Dans la nuit de jeudi à vendredi, aux environs de minuit, un groupe de militaires a fait irruption dans les locaux de l’Etat major de la 3ème région militaire de Bouaké, en faisant usage d’armes à feu.

Alors que le ministre ivoirien de la Défense, Alain Richard Donwahi, est attendu ce samedi à Bouaké (Centre) où il doit rencontrer les soldats mutins, des militaires du camp d’Akouédo à Abidjan ont effectué des tirs et bloqué la voie menant à la ville de Bingerville, selon la presse locale

« Devant le camp d’Akouédo, des militaires visiblement excités ont érigé un barrage », lit-on sur le site abidjan.net, citant un témoin ivoirien. D’autres témoins ont pour leur part indiqué avoir entendu des tirs nourris.

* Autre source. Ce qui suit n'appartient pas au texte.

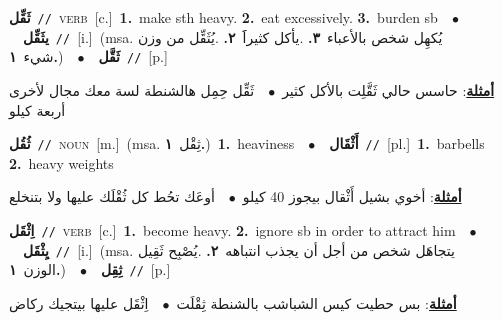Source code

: \documentclass[10pt,a4paper,twoside]{article} %
\begin{document}
\begin{multicols}{2}
{{{{{{{{\setlength\topsep{0pt}\textbf{\foreignlanguage{arabic}{ثَقِّل}}\ {\color{gray}\texttt{//}\color{black}}\ \textsc{verb}\ [c.]\ \textbf{1.}~make sth heavy.  \textbf{2.}~eat excessively.  \textbf{3.}~burden sb\ \ $\bullet$\ \ \setlength\topsep{0pt}\textbf{\foreignlanguage{arabic}{يثَقِّل}}\ {\color{gray}\texttt{//}\color{black}}\ [i.]\ \color{gray}(msa. \foreignlanguage{arabic}{يُكهِل شخص بالأعباء}~\foreignlanguage{arabic}{\textbf{٣.}}  .\foreignlanguage{arabic}{يأكل كثيراََ}~\foreignlanguage{arabic}{\textbf{٢.}}  .\foreignlanguage{arabic}{يُثَقِّل من وزن شيء}~\foreignlanguage{arabic}{\textbf{١.}})\color{black}\ \ $\bullet$\ \ \setlength\topsep{0pt}\textbf{\foreignlanguage{arabic}{ثَقَّل}}\ {\color{gray}\texttt{//}\color{black}}\ [p.]\  \begin{flushright}\color{gray}\foreignlanguage{arabic}{\textbf{\underline{\foreignlanguage{arabic}{أمثلة}}}: حاسس حالي ثَقَّلِت بالأكل كثير\ $\bullet$\ \  ثَقِّل حِمِل هالشنطة لسة معك مجال لأخرى أربعة كيلو}\end{flushright}\color{black}} \vspace{2mm}

{\setlength\topsep{0pt}\textbf{\foreignlanguage{arabic}{ثُقُل}}\ {\color{gray}\texttt{//}\color{black}}\ \textsc{noun}\ [m.]\ \color{gray}(msa. \foreignlanguage{arabic}{ثِقْل}~\foreignlanguage{arabic}{\textbf{١.}})\color{black}\ \textbf{1.}~heaviness\ \ $\bullet$\ \ \setlength\topsep{0pt}\textbf{\foreignlanguage{arabic}{أَثْقَال}}\ {\color{gray}\texttt{//}\color{black}}\ [pl.]\ \textbf{1.}~barbells  \textbf{2.}~heavy weights\  \begin{flushright}\color{gray}\foreignlanguage{arabic}{\textbf{\underline{\foreignlanguage{arabic}{أمثلة}}}: أخوي بشيل أَثْقال بيجوز 40 كيلو\ $\bullet$\ \  أوعَك تحُط كل ثُقْلَك عليها ولا بتنخلع}\end{flushright}\color{black}} \vspace{2mm}

{\setlength\topsep{0pt}\textbf{\foreignlanguage{arabic}{اِثْقَل}}\ {\color{gray}\texttt{//}\color{black}}\ \textsc{verb}\ [c.]\ \textbf{1.}~become heavy.  \textbf{2.}~ignore sb in order to attract him\ \ $\bullet$\ \ \setlength\topsep{0pt}\textbf{\foreignlanguage{arabic}{يِثْقَل}}\ {\color{gray}\texttt{//}\color{black}}\ [i.]\ \color{gray}(msa. \foreignlanguage{arabic}{يتجاهَل شخص من أجل أن يجذب انتباهه}~\foreignlanguage{arabic}{\textbf{٢.}}  .\foreignlanguage{arabic}{يُصْبِح ثَقِيل الوزن}~\foreignlanguage{arabic}{\textbf{١.}})\color{black}\ \ $\bullet$\ \ \setlength\topsep{0pt}\textbf{\foreignlanguage{arabic}{ثِقِل}}\ {\color{gray}\texttt{//}\color{black}}\ [p.]\  \begin{flushright}\color{gray}\foreignlanguage{arabic}{\textbf{\underline{\foreignlanguage{arabic}{أمثلة}}}: بس حطيت كيس الشباشب بالشنطة ثِقْلَت\ $\bullet$\ \  اِثْقَل عليها بيتجيك ركاض}\end{flushright}\color{black}} \vspace{2mm}

}}}}}}}
\end{multicols}
\end{document}
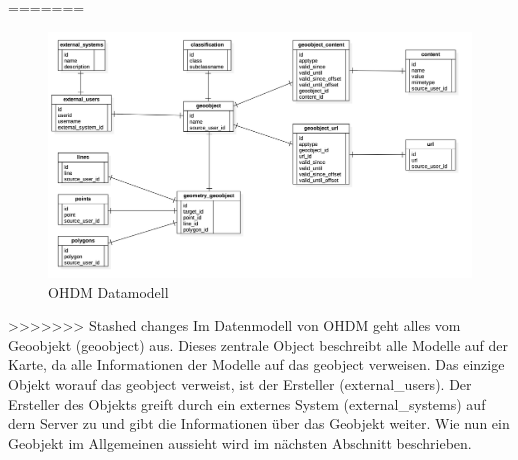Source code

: =======
\begin{figure}[h!]
\centering
\includegraphics[width=127mm]{ohdm_datenmodell/Bilder/ohdm_data_modell.png}
\caption{OHDM Datamodell}
\label{fig:datamodell}
\end{figure}
>>>>>>> Stashed changes
Im Datenmodell von OHDM geht alles vom Geoobjekt (geoobject) aus. Dieses zentrale Object beschreibt alle Modelle auf der Karte, da alle Informationen der Modelle auf das geobject verweisen. Das einzige Objekt worauf das geobject verweist, ist der Ersteller (external\_users). Der Ersteller des Objekts greift durch ein externes System (external\_systems) auf dern Server zu und gibt die Informationen über das Geobjekt weiter. Wie nun ein Geobjekt im Allgemeinen aussieht wird im nächsten Abschnitt beschrieben.

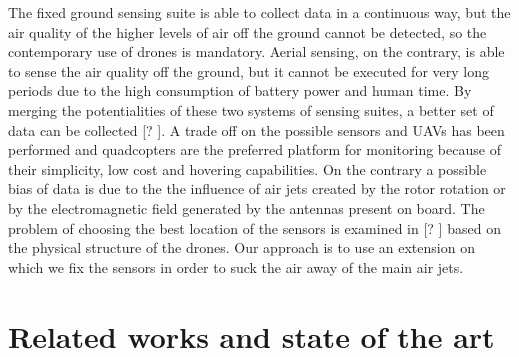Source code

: The fixed ground sensing suite is able to collect data in a continuous way, but the air quality of the higher levels of air off the ground cannot be detected, so the contemporary use of drones is mandatory. Aerial sensing, on the contrary, is able to sense the air quality off the ground, but it cannot be executed for very long periods due to the high consumption of battery power and human time. By merging the potentialities of these two systems of sensing suites, a better set of data can be collected [? ]. A trade off on the possible sensors and UAVs has been performed and quadcopters are the preferred platform for monitoring because of their simplicity, low cost and hovering capabilities. On the contrary a possible bias of data is due to the the influence of air jets created by the rotor rotation or by the electromagnetic field generated by the antennas present on board. The problem of choosing the best location of the sensors is examined in [? ] based on the physical structure of the drones. Our approach is to use an extension on which we fix the sensors in order to suck the air away of the main air jets.
\section{Related works and state of the art}

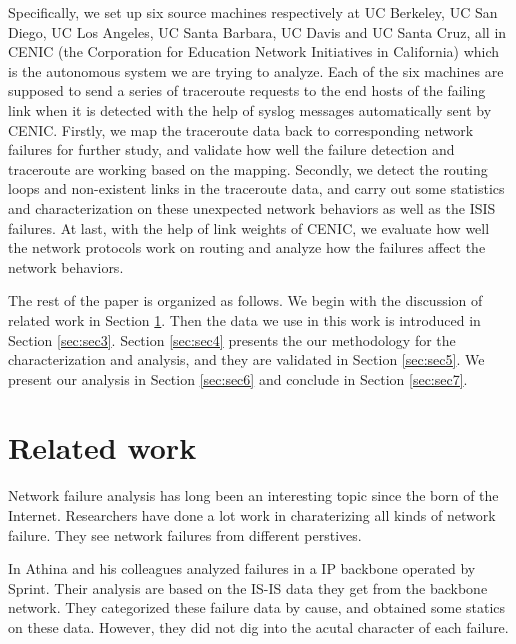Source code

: \documentclass[conference, twocolumn, oneside, 10pt]{IEEEtran}
\begin{document}
Specifically, we set up six source machines respectively at UC Berkeley, UC San Diego, UC Los Angeles, UC Santa Barbara, UC Davis and UC Santa Cruz, all in CENIC (the Corporation for Education Network Initiatives in California) which is the autonomous system we are trying to analyze. Each of the six machines are supposed to send a series of traceroute requests to the end hosts of the failing link when it is detected with the help of syslog messages automatically sent by CENIC. Firstly, we map the traceroute data back to corresponding network failures for further study, and validate how well the failure detection and traceroute are working based on the mapping. Secondly, we detect the routing loops and non-existent links in the traceroute data, and carry out some statistics and characterization on these unexpected network behaviors as well as the ISIS failures. At last, with the help of link weights of CENIC, we evaluate how well the network protocols work on routing and analyze how the failures affect the network behaviors.

The rest of the paper is organized as follows. We begin with the discussion of related work in Section \ref{sec:sec2}. Then the data we use in this work is introduced in Section \ref{sec:sec3}. Section \ref{sec:sec4} presents the our methodology for the characterization and analysis, and they are validated in Section \ref{sec:sec5}. We present our analysis in Section \ref{sec:sec6} and conclude in Section \ref{sec:sec7}.

\section{Related work}
\label{sec:sec2}

Network failure analysis has long been an interesting topic since the born of
the Internet\cite{Baran_1964}. Researchers have done a lot work in charaterizing all kinds of network failure\cite{  Chandra:2008:CFA:1453175.1453178, Gill:2011:UNF:2018436.2018477, Markopoulou:2008:CFO:1453698.1453699, Shaikh:2002:CSO:637201.637236, turner2010california}. They see network failures from different perstives.

In \cite{Markopoulou:2008:CFO:1453698.1453699} Athina and his colleagues analyzed failures in a IP backbone operated by Sprint. Their analysis are based on the IS-IS data they get from the backbone network. They categorized these failure data by cause, and obtained some statics on these data. However, they did not dig into the acutal character of each failure.
\end{document}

Selon le même support d’informations, d’autres sources ont confirmé le blocage de la circulation à direction et en provenance de Bingerville.

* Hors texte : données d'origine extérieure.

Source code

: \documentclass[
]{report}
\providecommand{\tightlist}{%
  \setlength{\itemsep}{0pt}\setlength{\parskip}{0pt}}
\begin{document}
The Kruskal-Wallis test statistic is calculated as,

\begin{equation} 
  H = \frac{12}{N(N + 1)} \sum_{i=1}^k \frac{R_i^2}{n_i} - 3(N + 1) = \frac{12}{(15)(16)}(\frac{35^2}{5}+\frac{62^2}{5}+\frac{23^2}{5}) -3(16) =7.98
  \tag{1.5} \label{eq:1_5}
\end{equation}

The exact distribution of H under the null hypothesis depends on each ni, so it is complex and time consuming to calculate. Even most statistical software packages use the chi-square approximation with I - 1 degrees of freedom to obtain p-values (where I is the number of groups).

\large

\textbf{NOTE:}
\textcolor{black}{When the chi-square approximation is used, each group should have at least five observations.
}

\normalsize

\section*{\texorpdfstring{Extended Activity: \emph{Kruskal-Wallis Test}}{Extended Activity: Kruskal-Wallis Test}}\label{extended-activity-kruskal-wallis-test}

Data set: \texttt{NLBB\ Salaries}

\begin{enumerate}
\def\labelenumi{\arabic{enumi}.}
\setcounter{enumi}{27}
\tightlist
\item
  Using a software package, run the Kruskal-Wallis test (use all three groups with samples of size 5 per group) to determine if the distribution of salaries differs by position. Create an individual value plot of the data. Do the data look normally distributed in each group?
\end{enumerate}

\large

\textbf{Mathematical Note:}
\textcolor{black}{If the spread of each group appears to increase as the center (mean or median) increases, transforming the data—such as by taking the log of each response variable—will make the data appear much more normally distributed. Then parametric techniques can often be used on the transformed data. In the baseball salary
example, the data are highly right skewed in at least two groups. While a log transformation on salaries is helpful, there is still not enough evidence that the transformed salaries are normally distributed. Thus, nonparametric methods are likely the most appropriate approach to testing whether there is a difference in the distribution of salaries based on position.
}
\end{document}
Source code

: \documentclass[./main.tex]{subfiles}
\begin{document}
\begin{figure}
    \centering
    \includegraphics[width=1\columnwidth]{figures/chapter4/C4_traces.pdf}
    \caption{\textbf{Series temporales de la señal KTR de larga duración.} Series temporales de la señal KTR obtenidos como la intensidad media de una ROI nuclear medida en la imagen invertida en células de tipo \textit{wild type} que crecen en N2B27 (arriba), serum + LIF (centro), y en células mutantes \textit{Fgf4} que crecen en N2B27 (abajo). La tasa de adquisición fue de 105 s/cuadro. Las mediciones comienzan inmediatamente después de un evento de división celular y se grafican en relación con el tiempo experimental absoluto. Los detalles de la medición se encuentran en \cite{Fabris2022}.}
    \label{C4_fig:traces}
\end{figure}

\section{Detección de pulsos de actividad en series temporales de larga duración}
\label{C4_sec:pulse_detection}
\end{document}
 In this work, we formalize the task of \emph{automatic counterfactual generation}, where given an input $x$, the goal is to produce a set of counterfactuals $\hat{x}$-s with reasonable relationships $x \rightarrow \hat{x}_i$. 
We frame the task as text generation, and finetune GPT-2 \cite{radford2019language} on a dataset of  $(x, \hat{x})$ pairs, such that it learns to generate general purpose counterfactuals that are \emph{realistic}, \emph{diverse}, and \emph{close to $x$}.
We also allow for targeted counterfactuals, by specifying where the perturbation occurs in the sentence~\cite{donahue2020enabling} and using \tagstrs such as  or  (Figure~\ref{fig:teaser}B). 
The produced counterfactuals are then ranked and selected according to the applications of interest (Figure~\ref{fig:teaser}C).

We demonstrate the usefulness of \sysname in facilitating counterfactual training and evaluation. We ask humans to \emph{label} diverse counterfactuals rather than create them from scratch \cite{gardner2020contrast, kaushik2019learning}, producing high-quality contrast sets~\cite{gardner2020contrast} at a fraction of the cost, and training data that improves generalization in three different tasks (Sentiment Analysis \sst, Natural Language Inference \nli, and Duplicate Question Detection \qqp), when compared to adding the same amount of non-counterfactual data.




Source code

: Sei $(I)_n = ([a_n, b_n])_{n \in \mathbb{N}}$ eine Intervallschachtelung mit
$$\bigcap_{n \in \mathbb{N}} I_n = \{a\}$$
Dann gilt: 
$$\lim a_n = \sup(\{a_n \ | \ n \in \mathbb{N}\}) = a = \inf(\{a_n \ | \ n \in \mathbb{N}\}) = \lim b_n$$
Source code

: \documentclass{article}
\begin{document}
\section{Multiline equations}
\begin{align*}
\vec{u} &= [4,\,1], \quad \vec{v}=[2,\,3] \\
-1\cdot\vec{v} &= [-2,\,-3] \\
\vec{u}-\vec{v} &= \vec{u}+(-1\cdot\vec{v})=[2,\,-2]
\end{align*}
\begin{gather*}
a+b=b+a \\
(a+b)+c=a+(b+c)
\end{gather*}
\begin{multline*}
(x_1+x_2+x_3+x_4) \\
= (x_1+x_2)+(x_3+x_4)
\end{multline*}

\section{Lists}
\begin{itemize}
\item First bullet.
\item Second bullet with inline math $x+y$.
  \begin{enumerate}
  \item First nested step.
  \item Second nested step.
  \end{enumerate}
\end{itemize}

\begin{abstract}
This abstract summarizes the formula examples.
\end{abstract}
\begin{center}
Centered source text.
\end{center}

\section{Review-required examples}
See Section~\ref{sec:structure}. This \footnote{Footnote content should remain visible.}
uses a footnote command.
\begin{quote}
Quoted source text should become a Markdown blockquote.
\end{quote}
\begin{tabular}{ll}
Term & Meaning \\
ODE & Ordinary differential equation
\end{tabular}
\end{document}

Après Bouaké, Korhogo, Daloa, Odienné et Daoukro le mouvement des mutins réclamant le payement de leurs primes a atteint samedi la capitale économique ivoirienne.

Dans la nuit de jeudi à vendredi, aux environs de minuit, un groupe de militaires a fait irruption dans les locaux de l’Etat major de la 3ème région militaire de Bouaké, en faisant usage d’armes à feu. Paiement de primes, augmentations salariales, réduction du temps des grades et éclaircissement à propos d’une supposée prime « Ecomog », étaient parmi les doléances exposées par les militaires concernés.

Appelant, vendredi, les mutins au calme et à regagner leurs casernes, le ministre ivoirien de la Défense, Alain Richard Dowahi, a promis de rechercher « des solutions durables pour l’ensemble des composantes des forces armées du pays ».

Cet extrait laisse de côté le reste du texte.